Exercise prompt:
Scan the material below and count each line with the string "message". Reply with the count alone.

---------- Provided information

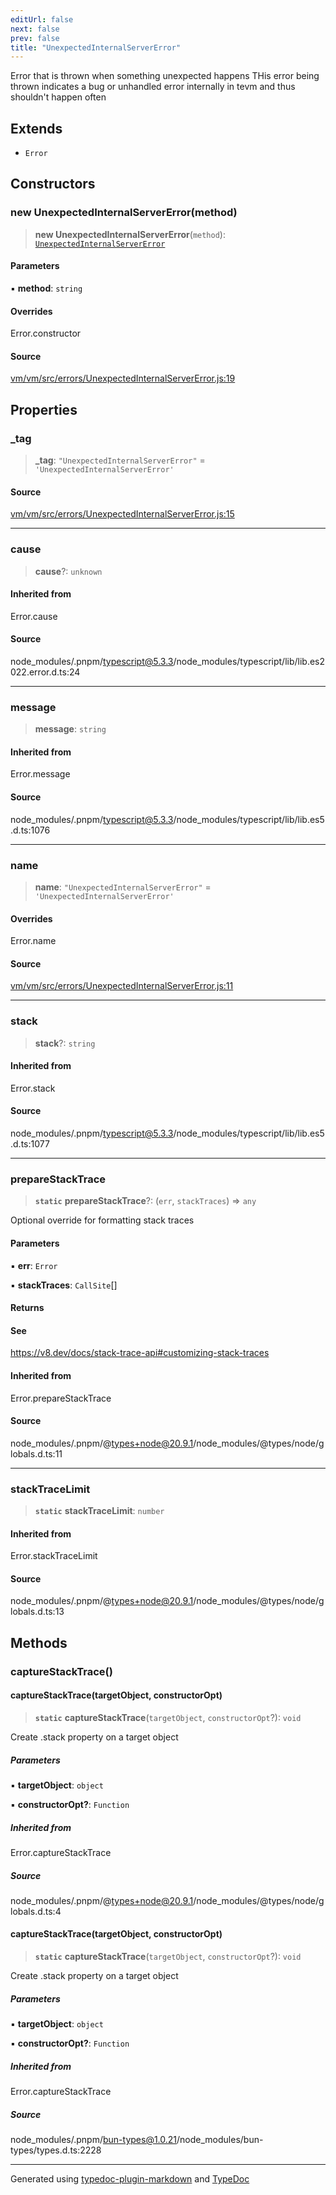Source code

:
 ```yaml
---
editUrl: false
next: false
prev: false
title: "UnexpectedInternalServerError"
---
```


Error that is thrown when something unexpected happens
THis error being thrown indicates a bug or unhandled error
internally in tevm and thus shouldn't happen often

## Extends

- `Error`

## Constructors

### new UnexpectedInternalServerError(method)

> **new UnexpectedInternalServerError**(`method`): [`UnexpectedInternalServerError`](/generated/tevm/vm/classes/unexpectedinternalservererror/)

#### Parameters

▪ **method**: `string`

#### Overrides

Error.constructor

#### Source

[vm/vm/src/errors/UnexpectedInternalServerError.js:19](https://github.com/evmts/tevm-monorepo/blob/main/vm/vm/src/errors/UnexpectedInternalServerError.js#L19)

## Properties

### \_tag

> **\_tag**: `"UnexpectedInternalServerError"` = `'UnexpectedInternalServerError'`

#### Source

[vm/vm/src/errors/UnexpectedInternalServerError.js:15](https://github.com/evmts/tevm-monorepo/blob/main/vm/vm/src/errors/UnexpectedInternalServerError.js#L15)

***

### cause

> **cause**?: `unknown`

#### Inherited from

Error.cause

#### Source

node\_modules/.pnpm/typescript@5.3.3/node\_modules/typescript/lib/lib.es2022.error.d.ts:24

***

### message

> **message**: `string`

#### Inherited from

Error.message

#### Source

node\_modules/.pnpm/typescript@5.3.3/node\_modules/typescript/lib/lib.es5.d.ts:1076

***

### name

> **name**: `"UnexpectedInternalServerError"` = `'UnexpectedInternalServerError'`

#### Overrides

Error.name

#### Source

[vm/vm/src/errors/UnexpectedInternalServerError.js:11](https://github.com/evmts/tevm-monorepo/blob/main/vm/vm/src/errors/UnexpectedInternalServerError.js#L11)

***

### stack

> **stack**?: `string`

#### Inherited from

Error.stack

#### Source

node\_modules/.pnpm/typescript@5.3.3/node\_modules/typescript/lib/lib.es5.d.ts:1077

***

### prepareStackTrace

> **`static`** **prepareStackTrace**?: (`err`, `stackTraces`) => `any`

Optional override for formatting stack traces

#### Parameters

▪ **err**: `Error`

▪ **stackTraces**: `CallSite`[]

#### Returns

#### See

https://v8.dev/docs/stack-trace-api#customizing-stack-traces

#### Inherited from

Error.prepareStackTrace

#### Source

node\_modules/.pnpm/@types+node@20.9.1/node\_modules/@types/node/globals.d.ts:11

***

### stackTraceLimit

> **`static`** **stackTraceLimit**: `number`

#### Inherited from

Error.stackTraceLimit

#### Source

node\_modules/.pnpm/@types+node@20.9.1/node\_modules/@types/node/globals.d.ts:13

## Methods

### captureStackTrace()

#### captureStackTrace(targetObject, constructorOpt)

> **`static`** **captureStackTrace**(`targetObject`, `constructorOpt`?): `void`

Create .stack property on a target object

##### Parameters

▪ **targetObject**: `object`

▪ **constructorOpt?**: `Function`

##### Inherited from

Error.captureStackTrace

##### Source

node\_modules/.pnpm/@types+node@20.9.1/node\_modules/@types/node/globals.d.ts:4

#### captureStackTrace(targetObject, constructorOpt)

> **`static`** **captureStackTrace**(`targetObject`, `constructorOpt`?): `void`

Create .stack property on a target object

##### Parameters

▪ **targetObject**: `object`

▪ **constructorOpt?**: `Function`

##### Inherited from

Error.captureStackTrace

##### Source

node\_modules/.pnpm/bun-types@1.0.21/node\_modules/bun-types/types.d.ts:2228

***
Generated using [typedoc-plugin-markdown](https://www.npmjs.com/package/typedoc-plugin-markdown) and [TypeDoc](https://typedoc.org/)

--------------------

Output of the exercise:
3